Well... most of them don't. See, the thing is, Jaws was based on a true story. It's one of a few rare, terrifying cases where an animal just methodically went about killing lots and lots of people. Such as...
#5.
The Tsavo Man-Eaters
The Time:
1898
The Place:
A 1,000 mile long stretch of track that cut across British East Africa called the Kenya-Uganda Railway. Since the British themselves were far too busy drinking tea and solving mysteries to build a railway, they outsourced to thousands of desperate Sikh laborers, many of whom died building it.

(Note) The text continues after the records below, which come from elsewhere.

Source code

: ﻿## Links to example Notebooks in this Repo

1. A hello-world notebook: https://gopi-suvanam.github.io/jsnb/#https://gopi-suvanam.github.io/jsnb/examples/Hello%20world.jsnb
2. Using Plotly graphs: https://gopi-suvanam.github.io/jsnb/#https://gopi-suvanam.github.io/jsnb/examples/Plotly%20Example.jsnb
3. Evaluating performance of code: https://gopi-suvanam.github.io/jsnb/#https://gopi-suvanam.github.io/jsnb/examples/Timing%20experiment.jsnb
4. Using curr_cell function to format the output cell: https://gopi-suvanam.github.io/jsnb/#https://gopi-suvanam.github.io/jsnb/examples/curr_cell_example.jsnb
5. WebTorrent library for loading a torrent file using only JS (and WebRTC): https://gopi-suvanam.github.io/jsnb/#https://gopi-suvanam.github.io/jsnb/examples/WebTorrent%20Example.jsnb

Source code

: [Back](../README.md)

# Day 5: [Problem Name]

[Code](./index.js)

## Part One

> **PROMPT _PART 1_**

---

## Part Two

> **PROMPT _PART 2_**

England: Granted, we were always hard on animals, particularly those that lived in tribes.
The Story:
The problem with killing a bunch of dead natives other than the obvious permanent scarring on your soul and the potential for getting haunted by the guy from Poltergeist, is the animals. They get used to the daily human flesh buffet, and the mass graves of dead Sikh workers helped a pair of mane-less male lions develop a taste for people.

The future can't come quickly enough.
The Tsavo Man-Eaters terrorized the workers of the Kenya-Uganda railway for nine terrifying months.
How They Killed:
We need to be clear: These bizarrely skin-headed lions weren't protecting themselves, they were actively sneaking into camp at night, climbing into tents and dragging the sleeping workers away to their deaths. Those tents were like pistachio shells to the lions, except the nuts inside kept screaming and had families to support, and oh God that's the saddest thing ever.
Over the long months of the spree, the workers and their British managers tried every conceivable way to stop the lions: they sent out hunting parties (who were evaded or slaughtered); built gigantic fences made of fucking thorns; and set out traps, but none of it worked. The lions were just like, "Oh, thorns, I'm totes out of my element, I've never had to avoid them growing up in the fucking jungle," before murdering more sleeping workers. For months the lions dragged away and ate the railway workers, killing as many as 135 of them.
How They Died:
After many, many months of murdering and skipping through traps and defenses like horrifying cartoon characters, the Man-Eaters of Tsavo were finally brought down. In true movie monster fashion, they didn't die easily.
The man responsible for killing them, John Henry Patterson shot the first lion five times with a .303 caliber rifle over the course of an entire day as the lion continued to stalk him. Then it took eight shots (one directly in the head) to kill the second.
Just to recap, that's 13 bullets to kill the Man-Eaters as they were hunting him. And these were huge, turn of the century, British bullets too. Either Patterson was a terrible shot or the two lions really, really wanted to kill him.
#4.
Sankebetsu Brown Bear Incident
The Time:
December 9-14, 1915
The Place:
Sankebetsu, Japan. And not the Japan you're thinking of, with all its baffling video games and sexual perversions. Back in 1915, the vast majority of Japan was made up of sleepy little farming communities. Think Oklahoma, but less relentlessly awful.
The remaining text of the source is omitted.